1

We have two nodes with the same code, that are using akka.net in a cluster and send messages using remote between them.
Akka.Net version is 1.2.0 and we are using dot-netty for transport. This is the relevant configuration section:
actor { provider = "Akka.Cluster.ClusterActorRefProvider, Akka.Cluster" } remote { dot-netty.tcp { port = 34083 hostname = host_name } }

The two nodes run on different Windows servers (hosted on a Windows Service). Sometimes, a node stops listening to the assigned port (checked by using netstat -an) and all communication between them is lost until I restart the Windows Service.
This is all the information we get in the logs (the first 2 messages are from one host and the third one from the other):
60133 2017-08-11 10:09:11.993 Host1 Akka.Remote.Transport.ProtocolStateActor Error No response from remote. Handshake timed out or transport failure detector triggered. 60134 2017-08-11 10:09:12.040 Host1 Akka.Remote.ReliableDeliverySupervisor Warn Association with remote system akka.tcp://ProcesamientoActorSystem@warpacb004.nead.danet:34083 has failed; address is now gated for 5000 ms. Reason is: [Akka.Remote.EndpointDisassociatedException: Disassociated at Akka.Remote.EndpointWriter.PublishAndThrow(Exception reason, LogLevel level, Boolean needToThrow) at Akka.Actor.ReceiveActor.ExecutePartialMessageHandler(Object message, PartialAction1 partialAction) at Akka.Actor.UntypedActor.Receive(Object message) at Akka.Actor.ActorBase.AroundReceive(Receive receive, Object message) at Akka.Actor.ActorCell.ReceiveMessage(Object message) at Akka.Actor.ActorCell.AutoReceiveMessage(Envelope envelope) at Akka.Actor.ActorCell.Invoke(Envelope envelope) --- End of stack trace from previous location where exception was thrown --- at Akka.Actor.ActorCell.HandleFailed(Failed f) at Akka.Actor.ActorCell.SysMsgInvokeAll(EarliestFirstSystemMessageList messages, Int32 currentState)]
60135 2017-08-11 10:09:14.313 Host2 Akka.Remote.ReliableDeliverySupervisor Warn Association with remote system akka.tcp://ProcesamientoActorSystem@warpacb005.nead.danet:34083 has failed; address is now gated for 5000 ms. Reason is: [Akka.Remote.EndpointDisassociatedException: Disassociated at Akka.Remote.EndpointWriter.PublishAndThrow(Exception reason, LogLevel level, Boolean needToThrow) at Akka.Actor.ReceiveActor.ExecutePartialMessageHandler(Object message, PartialAction
1 partialAction) at Akka.Actor.ActorCell.<>c__DisplayClass112_0.b__0(Object m) at Akka.Actor.ActorBase.AroundReceive(Receive receive, Object message) at Akka.Actor.ActorCell.ReceiveMessage(Object message) at Akka.Actor.ActorCell.AutoReceiveMessage(Envelope envelope) at Akka.Actor.ActorCell.Invoke(Envelope envelope)]
I guess something is failing at the transport layer, and dot-netty close the socket and stop listening.
Is there any way to stop this from happening or at least make it less frecuent? If not, can we hook to the failure event to start listening again?

Guillermo Vasconcelos
  • 1,701
  • 2
  • 17
  • 30

2 Answers2

0

Without more information I can't comment on the runtime behaviors at full, but one thing I can spot immediately is that your incoming connection is listening on localhost, thus it can't accept any external connections addressed to this machine.

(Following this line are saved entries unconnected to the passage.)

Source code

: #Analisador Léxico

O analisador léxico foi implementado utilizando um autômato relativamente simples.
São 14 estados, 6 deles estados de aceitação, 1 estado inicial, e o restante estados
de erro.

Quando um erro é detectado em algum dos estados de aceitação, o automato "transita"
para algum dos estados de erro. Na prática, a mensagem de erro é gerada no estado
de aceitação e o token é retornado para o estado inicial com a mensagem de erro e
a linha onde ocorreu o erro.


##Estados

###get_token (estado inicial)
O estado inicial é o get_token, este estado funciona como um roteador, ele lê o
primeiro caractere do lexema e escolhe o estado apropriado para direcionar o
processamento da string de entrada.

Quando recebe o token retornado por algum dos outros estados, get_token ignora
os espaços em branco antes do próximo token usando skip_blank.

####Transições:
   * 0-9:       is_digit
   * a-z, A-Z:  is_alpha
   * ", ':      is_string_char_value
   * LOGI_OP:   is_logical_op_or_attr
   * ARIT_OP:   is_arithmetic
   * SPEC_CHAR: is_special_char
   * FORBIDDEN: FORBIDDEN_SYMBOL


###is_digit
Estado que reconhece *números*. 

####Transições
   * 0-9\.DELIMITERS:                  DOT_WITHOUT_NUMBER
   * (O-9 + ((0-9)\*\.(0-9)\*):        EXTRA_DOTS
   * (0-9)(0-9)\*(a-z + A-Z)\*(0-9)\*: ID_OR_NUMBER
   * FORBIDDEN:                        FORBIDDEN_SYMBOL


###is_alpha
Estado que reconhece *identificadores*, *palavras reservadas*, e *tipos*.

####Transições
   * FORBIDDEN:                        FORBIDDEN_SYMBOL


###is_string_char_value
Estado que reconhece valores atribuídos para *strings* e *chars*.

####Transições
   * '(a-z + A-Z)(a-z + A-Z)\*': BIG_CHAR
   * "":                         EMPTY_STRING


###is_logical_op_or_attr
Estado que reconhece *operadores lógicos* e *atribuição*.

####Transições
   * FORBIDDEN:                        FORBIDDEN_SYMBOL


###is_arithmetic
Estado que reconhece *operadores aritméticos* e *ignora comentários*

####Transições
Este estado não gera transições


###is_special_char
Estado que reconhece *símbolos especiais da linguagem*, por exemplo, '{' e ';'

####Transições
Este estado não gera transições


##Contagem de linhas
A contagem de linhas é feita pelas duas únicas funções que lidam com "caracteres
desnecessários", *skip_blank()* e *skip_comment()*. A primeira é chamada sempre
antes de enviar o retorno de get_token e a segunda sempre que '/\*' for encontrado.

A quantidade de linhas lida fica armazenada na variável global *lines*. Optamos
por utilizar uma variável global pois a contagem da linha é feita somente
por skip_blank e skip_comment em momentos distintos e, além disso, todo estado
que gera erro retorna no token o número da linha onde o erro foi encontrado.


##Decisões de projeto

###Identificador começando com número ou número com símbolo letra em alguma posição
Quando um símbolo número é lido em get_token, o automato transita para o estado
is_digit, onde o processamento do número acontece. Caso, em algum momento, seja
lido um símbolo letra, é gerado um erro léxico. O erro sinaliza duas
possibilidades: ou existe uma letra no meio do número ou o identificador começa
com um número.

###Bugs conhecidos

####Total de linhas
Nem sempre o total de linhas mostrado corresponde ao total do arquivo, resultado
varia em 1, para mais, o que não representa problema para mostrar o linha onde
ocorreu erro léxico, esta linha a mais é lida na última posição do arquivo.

In general when it comes to Akka.Remote, always use an IP address for your hostname value. Sockets do not natively support DNS and thus we have to resolve all hostnames back into their IP form in order to open a connection. Depending on your network and hardware configuration, internal hostnames can be unreliable.

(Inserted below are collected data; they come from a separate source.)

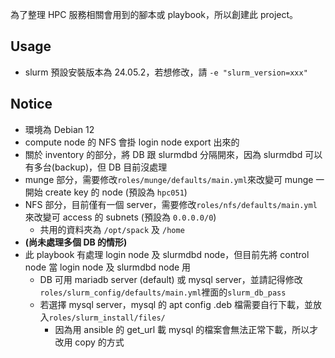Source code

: 為了整理 HPC 服務相關會用到的腳本或 playbook，所以創建此 project。

## Usage
* slurm 預設安裝版本為 24.05.2，若想修改，請 `-e "slurm_version=xxx"`

## Notice
* 環境為 Debian 12
* compute node 的 NFS 會掛 login node export 出來的
* 關於 inventory 的部分，將 DB 跟 slurmdbd 分隔開來，因為 slurmdbd 可以有多台(backup)，但 DB 目前沒處理
* munge 部分，需要修改`roles/munge/defaults/main.yml`來改變可 munge 一開始 create key 的 node (預設為 `hpc051`)
* NFS 部分，目前僅有一個 server，需要修改`roles/nfs/defaults/main.yml`來改變可 access 的 subnets (預設為 `0.0.0.0/0`)
    * 共用的資料夾為 `/opt/spack` 及 `/home`
* **(尚未處理多個 DB 的情形)**
* 此 playbook 有處理 login node 及 slurmdbd node，但目前先將 control node 當 login node 及 slurmdbd node 用
    * DB 可用 mariadb server (default) 或 mysql server，並請記得修改`roles/slurm_config/defaults/main.yml`裡面的`slurm_db_pass`
    * 若選擇 mysql server，mysql 的 apt config .deb 檔需要自行下載，並放入`roles/slurm_install/files/`
        * 因為用 ansible 的 get_url 載 mysql 的檔案會無法正常下載，所以才改用 copy 的方式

But if you don't mind, please post a complete log for troubleshooting network issues like this.

Aaronontheweb
  • 8,224
  • 6
  • 32
  • 61
  • The communication is working most of the time, until the error occurs and it stop working. We are using Actor Selection to access the remote actors. The error has happened a few times in the production environment but it didn't happened in QA, with the same configuration – Guillermo Vasconcelos Aug 11 '17 at 20:37
  • I'm sorry, the localhost part was not correct, we have the host DNS name. We will replace it with the IP instead to see what happens – Guillermo Vasconcelos Aug 11 '17 at 20:55
0

We upgraded Akka to 1.2.3 and it started working correctly. We see the same errors in the log from time to time, but the connection is not dropped.

Guillermo Vasconcelos
  • 1,701
  • 2
  • 17
  • 30